Человек уже больше не может сосредоточиться на чем-то дольше чем на две минуты. Вот когда мы все проснемся утром и не сможем вспомнить, что было вчера вечером, это будет конец света.
– Есть такой замечательный ученый Татьяна Черниговская. Она изучает мозг и очень интересно об этом рассказывает. Так вот она говорит, что наш мозг, работающий по принципу компьютера, в последнее время все чаще дает сбои, мир потихоньку погружается в депрессию, которая связана как раз с этим огромным потоком информации. Что вы думаете по этому поводу?
– Мир уже бывал в депрессиях и выходил из них. А мозг в большей степени приемник, а не компьютер – это совершенно точно, если говорить о людях, которые занимаются искусством.
– Искусственный интеллект уже создают и выращивают, но как только он осознает сам себя, могут наступить какие-то…
– …сейчас я вам попробую объяснить.
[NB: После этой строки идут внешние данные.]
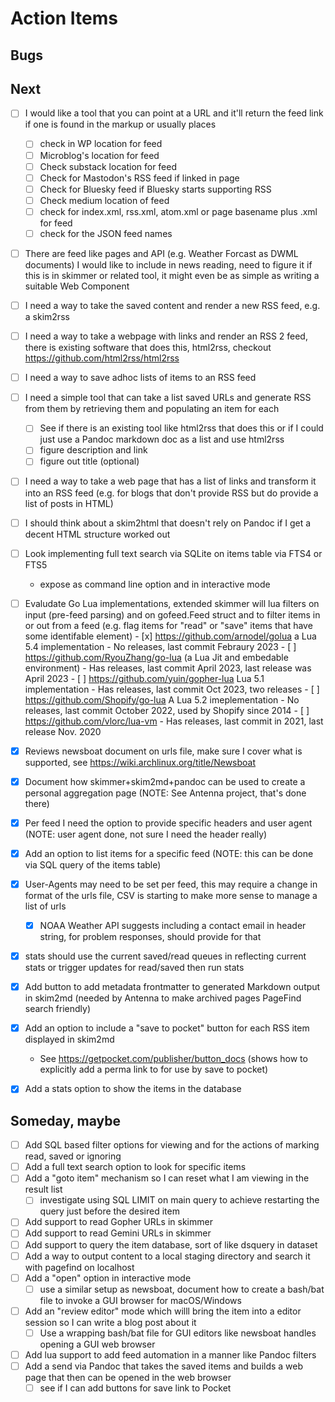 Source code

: 
# Action Items

## Bugs


## Next

- [ ] I would like a tool that you can point at a URL and it'll return the feed link if one is found in the markup or usually places
    - [ ] check in WP location for feed
    - [ ] Microblog's location for feed
    - [ ] Check substack location for feed
    - [ ] Check for Mastodon's RSS feed if linked in page
    - [ ] Check for Bluesky feed if Bluesky starts supporting RSS
    - [ ] Check medium location of feed
    - [ ] check for index.xml, rss.xml, atom.xml or page basename plus .xml for feed
    - [ ] check for the JSON feed names 
- [ ] There are feed like pages and API (e.g. Weather Forcast as DWML documents) I would like to include in news reading, need to figure it if this is in skimmer or related tool, it might even be as simple as writing a suitable Web Component
- [ ] I need a way to take the saved content and render a new RSS feed, e.g. a skim2rss
- [ ] I need a way to take a webpage with links and render an RSS 2 feed, there is existing software that does this, html2rss, checkout https://github.com/html2rss/html2rss
- [ ] I need a way to save adhoc lists of items to an RSS feed
- [ ] I need a simple tool that can take a list saved URLs and generate RSS from them by retrieving them and populating an item for each
    - [ ] See if there is an existing tool like html2rss that does this or if I could just use a Pandoc markdown doc as a list and use html2rss
    - [ ] figure description and link
    - [ ] figure out title (optional)
- [ ] I need a way to take a web page that has a list of links and transform it into an RSS feed (e.g. for blogs that don't provide RSS but do provide a list of posts in HTML)
- [ ] I should think about a skim2html that doesn't rely on Pandoc if I get a decent HTML structure worked out
- [ ] Look implementing full text search via SQLite on items table via FTS4 or FTS5
	- expose as command line option and in interactive mode
- [ ] Evaludate Go Lua implementations, extended skimmer will lua filters on input (pre-feed parsing) and on gofeed.Feed struct
      and to filter items in or out from a feed (e.g. flag items for "read" or "save" items that have some identifable element)
      - [x] https://github.com/arnodel/golua a Lua 5.4 implementation
      	- No releases, last commit Febraury 2023
      - [ ] https://github.com/RyouZhang/go-lua (a Lua Jit and embedable environment)
      	- Has releases, last commit April 2023, last release was April 2023
      - [ ] https://github.com/yuin/gopher-lua Lua 5.1 implementation
      	- Has releases, last commit Oct 2023, two releases
      - [ ] https://github.com/Shopify/go-lua A Lua 5.2 imeplementation
      	- No releases, last commit October 2022, used by Shopify since 2014
      - [ ] https://github.com/vlorc/lua-vm
      	- Has releases, last commit in 2021, last release Nov. 2020
- [x] Reviews newsboat document on urls file, make sure I cover what is supported, see https://wiki.archlinux.org/title/Newsboat
- [x] Document how skimmer+skim2md+pandoc can be used to create a personal aggregation page (NOTE: See Antenna project, that's done there)
- [x] Per feed I need the option to provide specific headers and user agent (NOTE: user agent done, not sure I need the header really)
- [x] Add an option to list items for a specific feed (NOTE: this can be done via SQL query of the items table)
- [x] User-Agents may need to be set per feed, this may require a change in format of the urls file, CSV is starting to make more sense to manage a list of urls
	- [x] NOAA Weather API suggests including a contact email in header string, for problem responses, should provide for that
- [x] stats should use the current saved/read queues in reflecting current stats or trigger updates for read/saved then run stats
- [x] Add button to add metadata frontmatter to generated Markdown output in skim2md (needed by Antenna to make archived pages PageFind search friendly)
- [x] Add an option to include a "save to pocket" button for each RSS item displayed in skim2md
    - See https://getpocket.com/publisher/button_docs (shows how to explicitly add a perma link to for use by save to pocket)
- [x] Add a stats option to show the items in the database


## Someday, maybe

- [ ] Add SQL based filter options for viewing and for the actions of marking read, saved or ignoring
- [ ] Add a full text search option to look for specific items
- [ ] Add a "goto item" mechanism so I can reset what I am viewing in the result list
    - [ ] investigate using SQL LIMIT on main query to achieve restarting the query just before the desired item
- [ ] Add support to read Gopher URLs in skimmer
- [ ] Add support to read Gemini URLs in skimmer
- [ ] Add support to query the item database, sort of like dsquery in dataset
- [ ] Add a way to output content to a local staging directory and search it with pagefind on localhost
- [ ] Add a "open" option in interactive mode
    - [ ] use a similar setup as newsboat, document how to create a bash/bat file to invoke a GUI browser for macOS/Windows
- [ ] Add an "review editor" mode which willl bring the item into a editor session so I can write a blog post about it 
    - [ ] Use a wrapping bash/bat file for GUI editors like newsboat handles opening a GUI web browser
- [ ] Add lua support to add feed automation in a manner like Pandoc filters
- [ ] Add a send via Pandoc that takes the saved items and builds a web page that then can be opened in the web browser
    - [ ] see if I can add buttons for save link to Pocket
Меня занимают совершенно другие вещи.
Я бесконечно далек от того, чтобы лежать на диване, ковырять в носу и рассуждать о судьбах мира
У меня есть какая-то маленькая штучка, я должен ее доделать, потом я беру следующую. Мне надо дописать вот этот рассказ, дописать вот эту картину, мне надо поехать на студию записать вот эту песню – вот это то, чем я занимаюсь.
– То есть сегодня ваша жизнь состоит из череды бесконечно простых конкретных дел?
– Не только сегодня, всю жизнь так было. Не могу сказать, что они бесконечно простые, но они интересные.
– Несколько личных вопросов. Вы какое-то количество раз любили и были женаты какое-то количество раз…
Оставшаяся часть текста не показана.